Wedding Bands

Diamond Bands: A Lavish Must Have

Hello, people of the internet! Glad to be with you chatting about diamonds on this beautiful day! Ironically enough, I have recently become obsessed with diamond bands (like any respectable diamond lover should be)… and I mean really - how could you not swoon??! Drool worthy diamonds that wrap around the entirety of the finger… uh yes please! I’ll take two. Okay kidding (kind of) but I do love a good diamond-studded ring. I will lay out some of the top band options we have, aesthetically, and since we’re buying diamonds, I want to give you the rundown on basic diamond quality (because being an informed consumer is always a good idea). Whether you’re looking for a diamond wedding ring, a gift, or just a new life accessory, I promise a diamond band could never disappoint!
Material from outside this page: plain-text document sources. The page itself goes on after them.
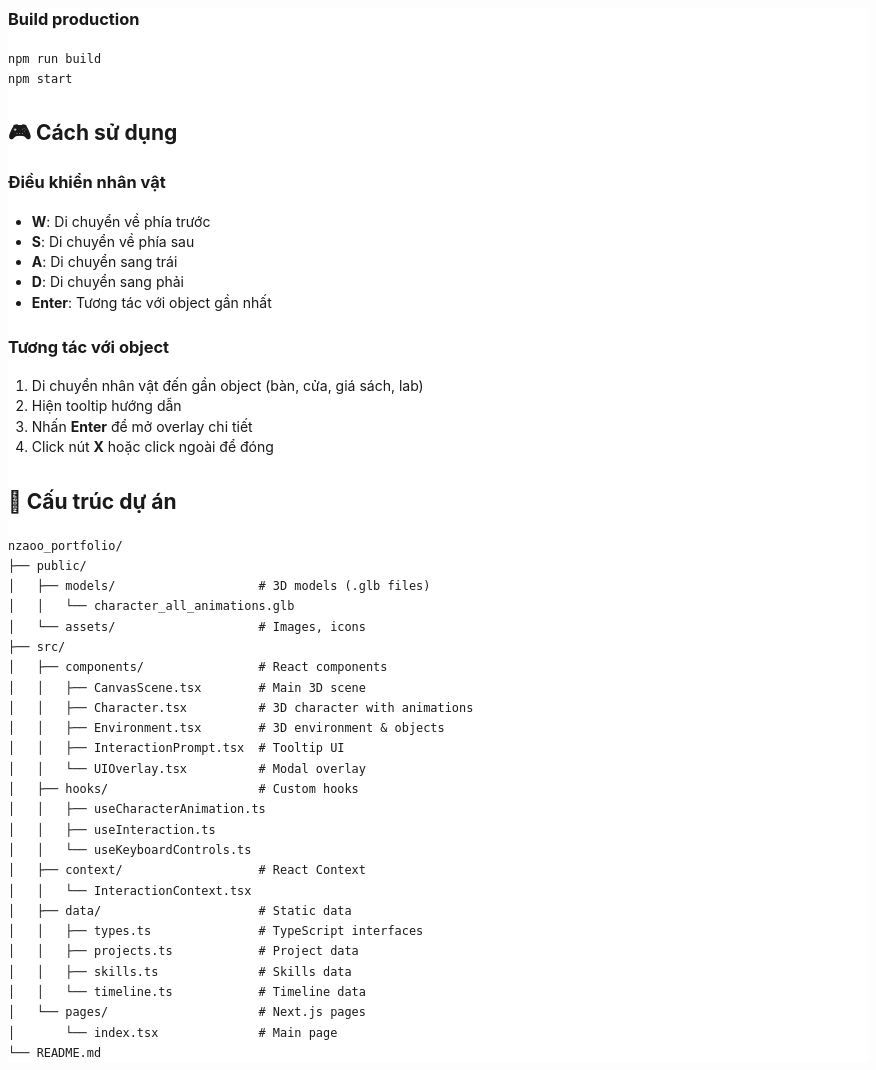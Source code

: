 ### Build production

```bash
npm run build
npm start
```

## 🎮 Cách sử dụng

### Điều khiển nhân vật

- **W**: Di chuyển về phía trước
- **S**: Di chuyển về phía sau
- **A**: Di chuyển sang trái
- **D**: Di chuyển sang phải
- **Enter**: Tương tác với object gần nhất

### Tương tác với object

1. Di chuyển nhân vật đến gần object (bàn, cửa, giá sách, lab)
2. Hiện tooltip hướng dẫn
3. Nhấn **Enter** để mở overlay chi tiết
4. Click nút **X** hoặc click ngoài để đóng

## 📁 Cấu trúc dự án

```
nzaoo_portfolio/
├── public/
│   ├── models/                    # 3D models (.glb files)
│   │   └── character_all_animations.glb
│   └── assets/                    # Images, icons
├── src/
│   ├── components/                # React components
│   │   ├── CanvasScene.tsx        # Main 3D scene
│   │   ├── Character.tsx          # 3D character with animations
│   │   ├── Environment.tsx        # 3D environment & objects
│   │   ├── InteractionPrompt.tsx  # Tooltip UI
│   │   └── UIOverlay.tsx          # Modal overlay
│   ├── hooks/                     # Custom hooks
│   │   ├── useCharacterAnimation.ts
│   │   ├── useInteraction.ts
│   │   └── useKeyboardControls.ts
│   ├── context/                   # React Context
│   │   └── InteractionContext.tsx
│   ├── data/                      # Static data
│   │   ├── types.ts               # TypeScript interfaces
│   │   ├── projects.ts            # Project data
│   │   ├── skills.ts              # Skills data
│   │   └── timeline.ts            # Timeline data
│   └── pages/                     # Next.js pages
│       └── index.tsx              # Main page
└── README.md
```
Diamond Band Design Options

bands with all shapes .jpeg

Also known as an infinity ring or an eternity band, the basic diamond band is essentially a line of identically cut gemstones. The diamonds can be big or small, round, square, etc., but they are the same uniformed size and shape throughout the entire band. This is intentional because eternity or infinity rings are supposed to represent a never ending love - which is why they are such a poetic choice as a wedding band and/ or an anniversary gift. As a non-wedding band though, it just creates this aesthetically pleasing visual of perfectly lined up diamonds, matching in all of their stunning brilliance.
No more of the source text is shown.